_Task item_.
Repeat the records below exactly from the line containing "Source code" to the line containing "允许开发人员以编程方式设置 Visio 绘图页的方向。此帮助主题说明了如何完成此任务。", taking in both of those lines. Drop the pictures.

_Plain-text document sources_.
※ ※ ※

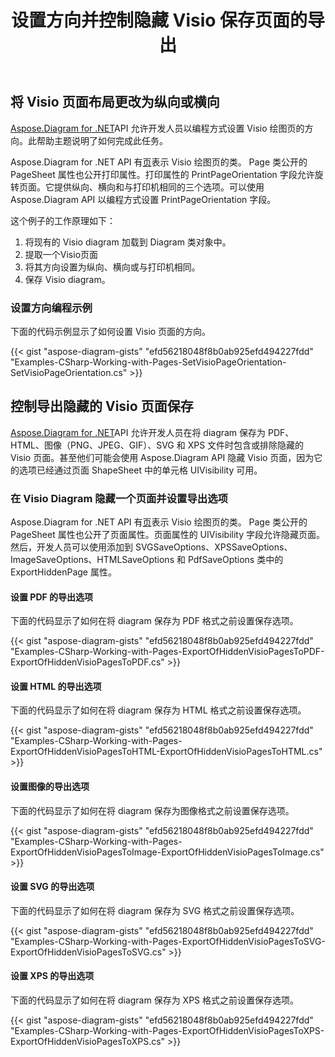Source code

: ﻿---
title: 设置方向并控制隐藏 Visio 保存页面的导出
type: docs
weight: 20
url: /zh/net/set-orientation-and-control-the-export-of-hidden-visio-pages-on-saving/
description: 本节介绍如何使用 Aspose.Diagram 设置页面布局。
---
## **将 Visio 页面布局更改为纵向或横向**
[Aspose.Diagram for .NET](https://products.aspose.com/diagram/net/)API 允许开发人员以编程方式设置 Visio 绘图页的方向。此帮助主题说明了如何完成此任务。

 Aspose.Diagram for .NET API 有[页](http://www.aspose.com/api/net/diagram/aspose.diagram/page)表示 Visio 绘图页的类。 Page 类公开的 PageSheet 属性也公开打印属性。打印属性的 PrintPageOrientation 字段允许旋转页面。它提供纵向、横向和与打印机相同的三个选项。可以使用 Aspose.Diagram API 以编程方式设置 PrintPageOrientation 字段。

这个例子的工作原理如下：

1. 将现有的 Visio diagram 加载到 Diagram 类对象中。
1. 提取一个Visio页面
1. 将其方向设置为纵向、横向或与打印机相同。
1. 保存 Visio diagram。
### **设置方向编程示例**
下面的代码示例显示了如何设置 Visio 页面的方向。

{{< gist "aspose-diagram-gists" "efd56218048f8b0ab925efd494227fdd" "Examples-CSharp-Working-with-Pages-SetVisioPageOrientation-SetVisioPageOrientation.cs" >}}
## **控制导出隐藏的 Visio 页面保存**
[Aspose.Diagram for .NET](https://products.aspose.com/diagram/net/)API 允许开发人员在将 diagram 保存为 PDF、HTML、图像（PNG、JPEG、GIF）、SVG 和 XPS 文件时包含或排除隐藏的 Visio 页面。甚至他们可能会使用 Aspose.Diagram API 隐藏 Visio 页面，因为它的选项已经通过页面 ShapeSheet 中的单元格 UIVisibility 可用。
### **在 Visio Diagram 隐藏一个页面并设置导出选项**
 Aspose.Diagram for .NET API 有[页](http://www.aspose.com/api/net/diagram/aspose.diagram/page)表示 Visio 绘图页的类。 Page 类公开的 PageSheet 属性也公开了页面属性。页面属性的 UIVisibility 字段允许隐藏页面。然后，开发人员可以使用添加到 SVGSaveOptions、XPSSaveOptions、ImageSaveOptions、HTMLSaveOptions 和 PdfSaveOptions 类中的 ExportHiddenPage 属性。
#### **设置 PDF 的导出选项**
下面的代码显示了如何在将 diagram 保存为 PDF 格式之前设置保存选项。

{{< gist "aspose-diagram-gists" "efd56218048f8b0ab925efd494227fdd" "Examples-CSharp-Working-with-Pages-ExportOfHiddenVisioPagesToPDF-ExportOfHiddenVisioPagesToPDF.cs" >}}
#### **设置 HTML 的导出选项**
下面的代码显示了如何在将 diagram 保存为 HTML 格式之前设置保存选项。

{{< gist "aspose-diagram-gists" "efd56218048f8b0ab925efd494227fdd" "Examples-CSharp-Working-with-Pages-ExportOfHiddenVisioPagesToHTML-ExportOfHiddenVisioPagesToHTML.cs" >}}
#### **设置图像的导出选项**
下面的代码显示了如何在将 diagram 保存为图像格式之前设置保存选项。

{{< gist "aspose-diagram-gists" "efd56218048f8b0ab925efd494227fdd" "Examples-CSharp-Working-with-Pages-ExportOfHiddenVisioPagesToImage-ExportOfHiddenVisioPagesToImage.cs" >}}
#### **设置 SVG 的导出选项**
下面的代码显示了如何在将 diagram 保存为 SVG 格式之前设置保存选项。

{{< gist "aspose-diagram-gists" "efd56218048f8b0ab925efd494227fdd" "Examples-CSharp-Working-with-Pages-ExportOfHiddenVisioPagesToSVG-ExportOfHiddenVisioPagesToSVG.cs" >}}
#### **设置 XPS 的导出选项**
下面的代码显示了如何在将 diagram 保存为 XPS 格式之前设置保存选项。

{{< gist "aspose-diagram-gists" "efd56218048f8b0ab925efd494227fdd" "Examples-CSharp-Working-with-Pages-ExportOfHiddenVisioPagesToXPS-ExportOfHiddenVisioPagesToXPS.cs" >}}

※ ※ ※

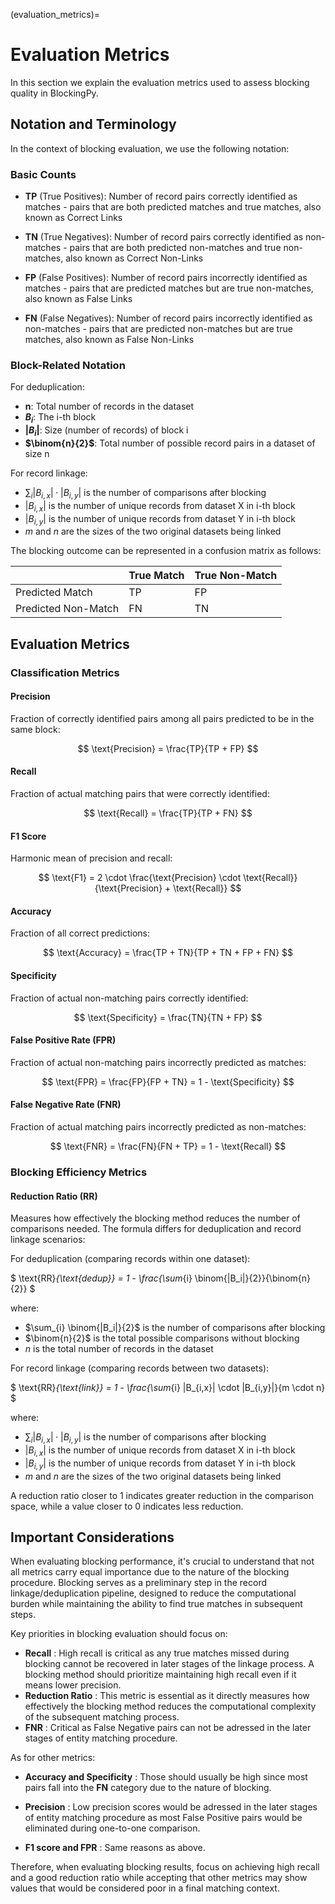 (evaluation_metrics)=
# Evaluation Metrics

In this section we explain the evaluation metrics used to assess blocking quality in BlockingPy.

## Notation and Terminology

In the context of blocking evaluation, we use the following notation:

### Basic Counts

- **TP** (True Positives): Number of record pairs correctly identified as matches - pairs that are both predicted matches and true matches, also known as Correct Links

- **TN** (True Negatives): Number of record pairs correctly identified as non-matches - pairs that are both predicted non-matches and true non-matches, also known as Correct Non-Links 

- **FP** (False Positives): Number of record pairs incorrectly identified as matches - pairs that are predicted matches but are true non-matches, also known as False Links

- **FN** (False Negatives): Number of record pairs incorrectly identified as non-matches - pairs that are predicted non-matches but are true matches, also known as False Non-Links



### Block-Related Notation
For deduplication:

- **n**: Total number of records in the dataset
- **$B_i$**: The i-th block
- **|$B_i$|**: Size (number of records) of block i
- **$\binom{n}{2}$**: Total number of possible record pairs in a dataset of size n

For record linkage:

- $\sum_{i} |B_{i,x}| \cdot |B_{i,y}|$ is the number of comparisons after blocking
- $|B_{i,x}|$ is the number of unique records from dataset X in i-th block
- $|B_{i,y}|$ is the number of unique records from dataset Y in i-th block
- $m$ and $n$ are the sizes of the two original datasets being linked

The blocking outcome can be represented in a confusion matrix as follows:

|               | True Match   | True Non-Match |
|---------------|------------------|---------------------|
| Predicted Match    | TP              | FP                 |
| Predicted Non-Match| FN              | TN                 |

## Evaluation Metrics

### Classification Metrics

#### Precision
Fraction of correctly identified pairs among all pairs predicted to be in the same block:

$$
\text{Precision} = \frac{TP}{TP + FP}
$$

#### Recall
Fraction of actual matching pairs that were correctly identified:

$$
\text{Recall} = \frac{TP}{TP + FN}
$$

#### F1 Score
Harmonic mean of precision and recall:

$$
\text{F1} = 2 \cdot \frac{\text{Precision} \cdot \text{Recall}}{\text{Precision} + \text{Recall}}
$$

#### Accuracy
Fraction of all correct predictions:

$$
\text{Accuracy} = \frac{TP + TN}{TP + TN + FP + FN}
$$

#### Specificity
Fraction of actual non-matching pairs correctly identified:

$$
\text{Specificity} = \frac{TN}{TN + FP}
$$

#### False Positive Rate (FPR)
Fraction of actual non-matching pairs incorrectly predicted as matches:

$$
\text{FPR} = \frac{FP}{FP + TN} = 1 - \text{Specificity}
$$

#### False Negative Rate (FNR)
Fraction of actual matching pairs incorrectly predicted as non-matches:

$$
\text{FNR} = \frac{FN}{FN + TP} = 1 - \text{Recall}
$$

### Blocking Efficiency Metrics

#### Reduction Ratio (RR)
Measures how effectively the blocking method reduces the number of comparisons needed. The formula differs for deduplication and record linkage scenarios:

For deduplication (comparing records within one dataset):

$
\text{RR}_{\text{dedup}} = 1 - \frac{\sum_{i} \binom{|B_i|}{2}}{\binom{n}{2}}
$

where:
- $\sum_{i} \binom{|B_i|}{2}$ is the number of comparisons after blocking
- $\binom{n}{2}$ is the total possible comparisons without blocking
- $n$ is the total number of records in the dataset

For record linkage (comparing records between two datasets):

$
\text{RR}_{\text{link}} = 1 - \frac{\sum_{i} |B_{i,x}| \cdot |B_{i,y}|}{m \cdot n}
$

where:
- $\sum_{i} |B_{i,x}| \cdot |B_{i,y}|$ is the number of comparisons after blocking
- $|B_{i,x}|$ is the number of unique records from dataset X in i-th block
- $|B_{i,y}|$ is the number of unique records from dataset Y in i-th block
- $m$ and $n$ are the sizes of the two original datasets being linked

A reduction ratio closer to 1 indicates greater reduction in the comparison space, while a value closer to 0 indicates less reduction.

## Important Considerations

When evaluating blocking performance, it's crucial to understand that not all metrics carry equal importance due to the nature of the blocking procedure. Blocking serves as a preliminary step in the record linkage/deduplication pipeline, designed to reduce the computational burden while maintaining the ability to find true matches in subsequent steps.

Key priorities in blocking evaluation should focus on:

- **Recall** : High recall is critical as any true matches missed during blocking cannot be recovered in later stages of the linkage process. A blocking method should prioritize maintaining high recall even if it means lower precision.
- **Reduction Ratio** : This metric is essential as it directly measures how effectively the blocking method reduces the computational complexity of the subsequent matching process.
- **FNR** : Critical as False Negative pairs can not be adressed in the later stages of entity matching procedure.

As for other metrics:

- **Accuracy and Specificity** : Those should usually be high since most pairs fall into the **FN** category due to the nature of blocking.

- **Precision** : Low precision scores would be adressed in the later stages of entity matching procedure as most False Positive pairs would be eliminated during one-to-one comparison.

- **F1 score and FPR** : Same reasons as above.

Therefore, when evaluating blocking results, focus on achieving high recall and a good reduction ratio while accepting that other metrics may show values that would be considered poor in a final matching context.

※ ※ ※

_Solution to this task_.
Source code

: ﻿---
title: 设置方向并控制隐藏 Visio 保存页面的导出
type: docs
weight: 20
url: /zh/net/set-orientation-and-control-the-export-of-hidden-visio-pages-on-saving/
description: 本节介绍如何使用 Aspose.Diagram 设置页面布局。
---
## **将 Visio 页面布局更改为纵向或横向**
[Aspose.Diagram for .NET](https://products.aspose.com/diagram/net/)API 允许开发人员以编程方式设置 Visio 绘图页的方向。此帮助主题说明了如何完成此任务。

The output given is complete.